# Work to complete
Go through the data and copy every line in which "http" appears.

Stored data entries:

Segment Open

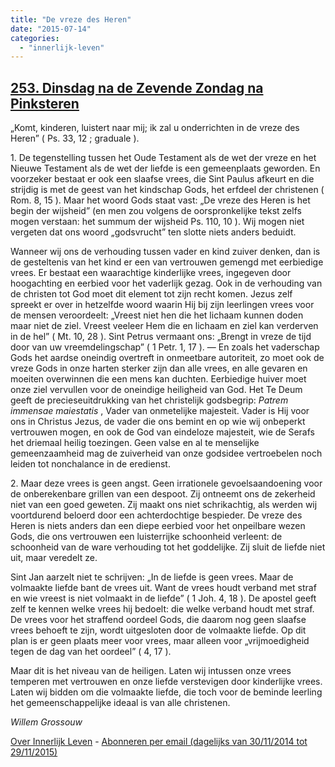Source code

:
 ```yaml
---
title: "De vreze des Heren"
date: "2015-07-14"
categories: 
  - "innerlijk-leven"
---
```


## [253\. Dinsdag na de Zevende Zondag na Pinksteren](http://ift.tt/1CCSoKa)

„Komt, kinderen, luistert naar mij; ik zal u onderrichten in de vreze des Heren” ( Ps. 33, 12 ; graduale ).

1\. De tegenstelling tussen het Oude Testament als de wet der vreze en het Nieuwe Testament als de wet der liefde is een gemeenplaats geworden. En voorzeker bestaat er ook een slaafse vrees, die Sint Paulus afkeurt en die strijdig is met de geest van het kindschap Gods, het erfdeel der christenen ( Rom. 8, 15 ). Maar het woord Gods staat vast: „De vreze des Heren is het begin der wijsheid” (en men zou volgens de oorspronkelijke tekst zelfs mogen verstaan: het summum der wijsheid Ps. 110, 10 ). Wij mogen niet vergeten dat ons woord „godsvrucht” ten slotte niets anders beduidt.

Wanneer wij ons de verhouding tussen vader en kind zuiver denken, dan is de gesteltenis van het kind er een van vertrouwen gemengd met eerbiedige vrees. Er bestaat een waarachtige kinderlijke vrees, ingegeven door hoogachting en eerbied voor het vaderlijk gezag. Ook in de verhouding van de christen tot God moet dit element tot zijn recht komen. Jezus zelf spreekt er over in hetzelfde woord waarin Hij bij zijn leerlingen vrees voor de mensen veroordeelt: „Vreest niet hen die het lichaam kunnen doden maar niet de ziel. Vreest veeleer Hem die en lichaam en ziel kan verderven in de hel” ( Mt. 10, 28 ). Sint Petrus vermaant ons: „Brengt in vreze de tijd door van uw vreemdelingschap” ( 1 Petr. 1, 17 ). — En zoals het vaderschap Gods het aardse oneindig overtreft in onmeetbare autoriteit, zo moet ook de vreze Gods in onze harten sterker zijn dan alle vrees, en alle gevaren en moeiten overwinnen die een mens kan duchten. Eerbiedige huiver moet onze ziel vervullen voor de oneindige heiligheid van God. Het Te Deum geeft de precieseuitdrukking van het christelijk godsbegrip: _Patrem immensae maiestatis_ , Vader van onmetelijke majesteit. Vader is Hij voor ons in Christus Jezus, de vader die ons bemint en op wie wij onbeperkt vertrouwen mogen, en ook de God van eindeloze majesteit, wie de Serafs het driemaal heilig toezingen. Geen valse en al te menselijke gemeenzaamheid mag de zuiverheid van onze godsidee vertroebelen noch leiden tot nonchalance in de eredienst.

2\. Maar deze vrees is geen angst. Geen irrationele gevoelsaandoening voor de onberekenbare grillen van een despoot. Zij ontneemt ons de zekerheid niet van een goed geweten. Zij maakt ons niet schrikachtig, als werden wij voortdurend beloerd door een achterdochtige bespieder. De vreze des Heren is niets anders dan een diepe eerbied voor het onpeilbare wezen Gods, die ons vertrouwen een luisterrijke schoonheid verleent: de schoonheid van de ware verhouding tot het goddelijke. Zij sluit de liefde niet uit, maar veredelt ze.

Sint Jan aarzelt niet te schrijven: „In de liefde is geen vrees. Maar de volmaakte liefde bant de vrees uit. Want de vrees houdt verband met straf en wie vreest is niet volmaakt in de liefde” ( 1 Joh. 4, 18 ). De apostel geeft zelf te kennen welke vrees hij bedoelt: die welke verband houdt met straf. De vrees voor het straffend oordeel Gods, die daarom nog geen slaafse vrees behoeft te zijn, wordt uitgesloten door de volmaakte liefde. Op dit plan is er geen plaats meer voor vrees, maar alleen voor „vrijmoedigheid tegen de dag van het oordeel” ( 4, 17 ).

Maar dit is het niveau van de heiligen. Laten wij intussen onze vrees temperen met vertrouwen en onze liefde verstevigen door kinderlijke vrees. Laten wij bidden om die volmaakte liefde, die toch voor de beminde leerling het gemeenschappelijke ideaal is van alle christenen.

_Willem Grossouw_

[Over Innerlijk Leven](http://ift.tt/1y6X5mY) - [Abonneren per email (dagelijks van 30/11/2014 tot 29/11/2015)](http://eepurl.com/9P3DT)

Segment Closed

# Solution for this exercise
## [253\. Dinsdag na de Zevende Zondag na Pinksteren](http://ift.tt/1CCSoKa)
[Over Innerlijk Leven](http://ift.tt/1y6X5mY) - [Abonneren per email (dagelijks van 30/11/2014 tot 29/11/2015)](http://eepurl.com/9P3DT)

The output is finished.